SOURCE RECORDS
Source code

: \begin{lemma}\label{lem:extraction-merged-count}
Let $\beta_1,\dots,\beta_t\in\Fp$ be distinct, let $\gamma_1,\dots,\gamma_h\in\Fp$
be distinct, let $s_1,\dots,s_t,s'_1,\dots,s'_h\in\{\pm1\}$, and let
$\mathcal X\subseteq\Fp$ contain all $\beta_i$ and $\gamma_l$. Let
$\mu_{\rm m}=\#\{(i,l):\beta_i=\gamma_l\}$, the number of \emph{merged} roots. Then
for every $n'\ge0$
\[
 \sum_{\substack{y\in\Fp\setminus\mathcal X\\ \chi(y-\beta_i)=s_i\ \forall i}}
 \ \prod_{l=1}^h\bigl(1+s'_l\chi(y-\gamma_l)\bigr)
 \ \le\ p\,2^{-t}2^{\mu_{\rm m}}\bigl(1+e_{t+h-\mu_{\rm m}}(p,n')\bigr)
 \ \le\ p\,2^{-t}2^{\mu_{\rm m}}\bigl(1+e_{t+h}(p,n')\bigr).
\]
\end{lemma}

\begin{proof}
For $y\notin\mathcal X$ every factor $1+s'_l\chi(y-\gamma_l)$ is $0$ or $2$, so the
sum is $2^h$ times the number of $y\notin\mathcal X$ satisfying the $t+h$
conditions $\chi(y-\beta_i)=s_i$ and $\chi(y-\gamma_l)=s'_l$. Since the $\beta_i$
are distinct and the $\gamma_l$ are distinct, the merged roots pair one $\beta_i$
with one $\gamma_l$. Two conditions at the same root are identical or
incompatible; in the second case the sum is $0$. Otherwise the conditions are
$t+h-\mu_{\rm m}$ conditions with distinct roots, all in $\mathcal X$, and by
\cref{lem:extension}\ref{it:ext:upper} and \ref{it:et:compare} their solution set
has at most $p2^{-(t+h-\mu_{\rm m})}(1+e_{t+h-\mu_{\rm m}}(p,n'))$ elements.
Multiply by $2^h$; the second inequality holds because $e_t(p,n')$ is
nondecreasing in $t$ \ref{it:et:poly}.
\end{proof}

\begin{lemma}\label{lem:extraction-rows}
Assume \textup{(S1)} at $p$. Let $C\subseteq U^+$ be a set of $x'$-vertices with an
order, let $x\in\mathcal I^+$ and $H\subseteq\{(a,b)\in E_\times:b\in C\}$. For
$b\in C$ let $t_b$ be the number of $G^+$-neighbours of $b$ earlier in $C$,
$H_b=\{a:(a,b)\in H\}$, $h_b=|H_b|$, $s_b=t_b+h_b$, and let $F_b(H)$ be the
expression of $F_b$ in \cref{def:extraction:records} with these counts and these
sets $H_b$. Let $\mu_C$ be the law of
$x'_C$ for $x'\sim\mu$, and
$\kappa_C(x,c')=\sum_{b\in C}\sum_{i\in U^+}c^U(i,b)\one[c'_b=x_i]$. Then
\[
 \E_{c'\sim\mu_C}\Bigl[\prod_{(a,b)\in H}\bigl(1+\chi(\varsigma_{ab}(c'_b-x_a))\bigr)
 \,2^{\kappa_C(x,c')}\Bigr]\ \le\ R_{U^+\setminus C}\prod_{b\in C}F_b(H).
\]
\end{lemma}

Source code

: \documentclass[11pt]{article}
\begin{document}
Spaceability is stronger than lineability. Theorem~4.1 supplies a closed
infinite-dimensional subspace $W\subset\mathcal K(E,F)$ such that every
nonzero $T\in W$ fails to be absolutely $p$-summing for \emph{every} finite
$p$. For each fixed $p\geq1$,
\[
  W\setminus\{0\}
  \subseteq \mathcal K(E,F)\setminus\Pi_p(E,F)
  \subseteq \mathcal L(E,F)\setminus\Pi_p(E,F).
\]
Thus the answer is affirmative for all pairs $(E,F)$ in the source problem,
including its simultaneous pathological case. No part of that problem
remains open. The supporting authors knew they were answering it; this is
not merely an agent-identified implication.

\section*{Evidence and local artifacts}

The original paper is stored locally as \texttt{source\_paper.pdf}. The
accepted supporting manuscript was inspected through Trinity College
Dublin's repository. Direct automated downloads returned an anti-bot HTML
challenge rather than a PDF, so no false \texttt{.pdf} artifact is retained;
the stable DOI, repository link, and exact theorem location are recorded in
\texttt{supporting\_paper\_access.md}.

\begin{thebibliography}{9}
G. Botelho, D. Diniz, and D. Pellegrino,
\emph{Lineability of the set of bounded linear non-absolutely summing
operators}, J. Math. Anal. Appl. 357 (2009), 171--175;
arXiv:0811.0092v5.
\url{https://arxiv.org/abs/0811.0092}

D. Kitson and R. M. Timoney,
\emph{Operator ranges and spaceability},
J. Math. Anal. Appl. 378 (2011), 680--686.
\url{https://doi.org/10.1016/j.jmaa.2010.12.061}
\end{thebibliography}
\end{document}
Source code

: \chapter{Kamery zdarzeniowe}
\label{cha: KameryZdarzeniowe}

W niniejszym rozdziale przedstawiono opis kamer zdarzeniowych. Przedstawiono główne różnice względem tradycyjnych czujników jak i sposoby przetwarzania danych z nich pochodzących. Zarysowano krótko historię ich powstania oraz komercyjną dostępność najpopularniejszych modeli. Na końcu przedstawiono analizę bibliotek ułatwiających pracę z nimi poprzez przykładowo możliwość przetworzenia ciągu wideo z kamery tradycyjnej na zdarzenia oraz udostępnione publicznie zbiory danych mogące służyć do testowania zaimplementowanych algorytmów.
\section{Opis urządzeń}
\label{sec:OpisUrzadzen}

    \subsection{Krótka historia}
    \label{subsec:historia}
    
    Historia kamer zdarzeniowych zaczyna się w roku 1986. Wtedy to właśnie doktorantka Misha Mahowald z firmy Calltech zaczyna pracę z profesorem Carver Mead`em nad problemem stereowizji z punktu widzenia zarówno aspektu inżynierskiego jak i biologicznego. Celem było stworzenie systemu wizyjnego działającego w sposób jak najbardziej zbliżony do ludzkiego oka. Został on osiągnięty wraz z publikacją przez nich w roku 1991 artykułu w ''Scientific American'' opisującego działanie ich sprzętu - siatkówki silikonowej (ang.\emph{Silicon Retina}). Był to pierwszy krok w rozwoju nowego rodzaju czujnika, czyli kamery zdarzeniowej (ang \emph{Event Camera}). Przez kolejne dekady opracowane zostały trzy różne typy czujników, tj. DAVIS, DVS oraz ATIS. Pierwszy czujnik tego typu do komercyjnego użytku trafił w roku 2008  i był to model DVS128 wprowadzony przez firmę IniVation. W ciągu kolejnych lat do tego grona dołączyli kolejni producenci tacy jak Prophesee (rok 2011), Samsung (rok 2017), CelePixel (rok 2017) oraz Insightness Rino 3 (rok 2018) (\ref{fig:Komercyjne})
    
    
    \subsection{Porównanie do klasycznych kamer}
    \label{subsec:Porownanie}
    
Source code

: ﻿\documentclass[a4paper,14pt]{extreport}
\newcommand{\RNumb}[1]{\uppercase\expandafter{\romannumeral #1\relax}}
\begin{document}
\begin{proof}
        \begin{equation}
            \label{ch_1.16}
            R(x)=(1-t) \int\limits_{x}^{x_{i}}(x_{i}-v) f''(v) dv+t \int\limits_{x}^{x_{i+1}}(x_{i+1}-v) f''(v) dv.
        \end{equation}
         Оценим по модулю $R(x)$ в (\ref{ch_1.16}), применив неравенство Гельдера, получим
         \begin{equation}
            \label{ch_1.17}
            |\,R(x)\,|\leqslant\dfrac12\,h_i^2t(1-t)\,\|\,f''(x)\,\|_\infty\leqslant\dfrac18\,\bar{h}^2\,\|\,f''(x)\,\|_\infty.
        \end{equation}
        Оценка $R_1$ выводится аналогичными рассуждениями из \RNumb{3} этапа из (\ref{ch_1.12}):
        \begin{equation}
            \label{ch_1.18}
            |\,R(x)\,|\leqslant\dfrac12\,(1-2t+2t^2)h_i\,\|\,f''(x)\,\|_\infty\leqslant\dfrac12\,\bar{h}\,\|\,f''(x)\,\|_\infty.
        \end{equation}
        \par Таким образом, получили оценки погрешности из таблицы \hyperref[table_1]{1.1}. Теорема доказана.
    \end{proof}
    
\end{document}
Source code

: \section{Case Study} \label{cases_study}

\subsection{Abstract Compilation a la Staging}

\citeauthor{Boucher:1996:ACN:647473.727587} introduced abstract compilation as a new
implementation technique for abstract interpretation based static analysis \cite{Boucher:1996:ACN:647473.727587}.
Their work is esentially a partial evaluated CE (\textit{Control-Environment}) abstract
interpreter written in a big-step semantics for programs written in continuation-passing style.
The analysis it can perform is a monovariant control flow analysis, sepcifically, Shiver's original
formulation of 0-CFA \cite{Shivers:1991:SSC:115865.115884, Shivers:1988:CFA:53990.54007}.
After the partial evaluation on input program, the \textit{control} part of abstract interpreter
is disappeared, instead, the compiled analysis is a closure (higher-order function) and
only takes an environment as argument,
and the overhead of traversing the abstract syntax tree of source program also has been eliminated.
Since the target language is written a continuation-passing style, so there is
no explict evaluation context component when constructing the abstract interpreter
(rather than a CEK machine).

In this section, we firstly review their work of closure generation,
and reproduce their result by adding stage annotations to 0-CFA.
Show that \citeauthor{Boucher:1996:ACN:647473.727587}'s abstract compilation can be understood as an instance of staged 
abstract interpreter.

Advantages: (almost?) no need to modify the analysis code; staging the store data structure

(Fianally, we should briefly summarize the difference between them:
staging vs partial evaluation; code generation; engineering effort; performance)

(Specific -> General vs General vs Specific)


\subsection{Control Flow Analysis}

TASK DIRECTIONS
If a line in the records above contains the word "passing", copy it.

TASK RESPONSE
interpreter written in a big-step semantics for programs written in continuation-passing style.
Since the target language is written a continuation-passing style, so there is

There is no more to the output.